Last month the Panama Canal Authority cut the maximum draft of cargo mega carriers passing through its locks, and one of the world’s biggest shipping companies added a $500-per-container Panama Canal surcharge.
So what? Both developments are responses to falling water levels in the canal, forecast to go on falling because of an El Niño effect (details below) confirmed by US scientists last week and likely to be intensified by anthropogenic warming.
If governments ever assemble a meaningful response to rising ocean and atmospheric temperatures it will be because of the opportunity cost – or just the cost – of not doing so, and the canal’s reaction to the first big El Niño event in four years is a case in point.
Higher shipping costs will fuel inflation, and so will other El Niño side-effects if past experience is any guide:
Last time.

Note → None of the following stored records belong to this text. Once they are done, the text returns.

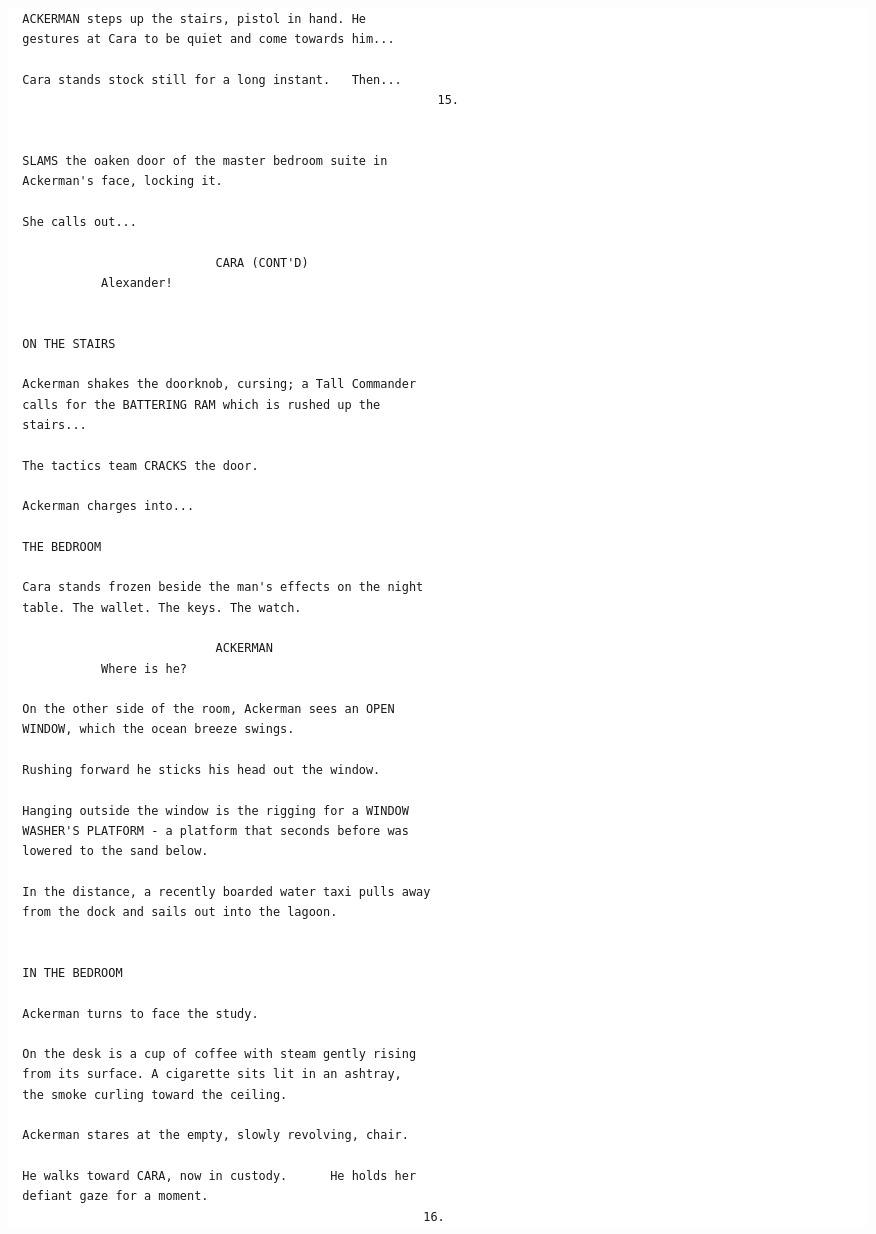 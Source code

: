       ACKERMAN steps up the stairs, pistol in hand. He
      gestures at Cara to be quiet and come towards him...
      
      Cara stands stock still for a long instant.   Then...
                                                                15.
      
      
      SLAMS the oaken door of the master bedroom suite in
      Ackerman's face, locking it.
      
      She calls out...
      
                                 CARA (CONT'D)
                 Alexander!
      
      
      ON THE STAIRS
      
      Ackerman shakes the doorknob, cursing; a Tall Commander
      calls for the BATTERING RAM which is rushed up the
      stairs...
      
      The tactics team CRACKS the door.
      
      Ackerman charges into...
      
      THE BEDROOM
      
      Cara stands frozen beside the man's effects on the night
      table. The wallet. The keys. The watch.
      
                                 ACKERMAN
                 Where is he?
      
      On the other side of the room, Ackerman sees an OPEN
      WINDOW, which the ocean breeze swings.
      
      Rushing forward he sticks his head out the window.
      
      Hanging outside the window is the rigging for a WINDOW
      WASHER'S PLATFORM - a platform that seconds before was
      lowered to the sand below.
      
      In the distance, a recently boarded water taxi pulls away
      from the dock and sails out into the lagoon.
      
      
      IN THE BEDROOM
      
      Ackerman turns to face the study.
      
      On the desk is a cup of coffee with steam gently rising
      from its surface. A cigarette sits lit in an ashtray,
      the smoke curling toward the ceiling.
      
      Ackerman stares at the empty, slowly revolving, chair.
      
      He walks toward CARA, now in custody.      He holds her
      defiant gaze for a moment.
                                                              16.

A 35 percent increase in the cost of irrigation led to a similar increase in the price Indian farmers had to charge for rice during the El Niño event of 2015-16, Bloomberg reports. Overall, according to a study in Science, that cycle accounted for a 3.9 per cent rise in global non-energy prices over five years, and a 3.5 per cent increase in the price of oil.
This time.
Hot and cold. The El Niño effect is a periodic warming of surface waters in the equatorial Pacific, pushed eastwards towards the Americas by ocean currents and trade winds that can weaken or reverse from their usual east-west pattern. Results can play out over several years and include heavier-than-usual precipitation and flooding along parts of the eastern Pacific seaboard, and drought from the Sahel and southern Africa to India, Southeast Asia and northern Brazil.
Big numbers
$84 trillion – estimated economic losses that will be attributable to El Niño events over the whole 21st century
$5.7 trillion – estimated cost to world economy of 1997-98 El Niño
10 – GDP growth in percentage terms foregone by Peru and Indonesia as a result of each of the last two big El Niños.
98 – percentage chance that the next five years will be the warmest in recorded history, per the World Meteorological Organization.
El Niño and anthropogenic global warming are separate but related. The latter boosts the former, as one expert puts it, like an escalator.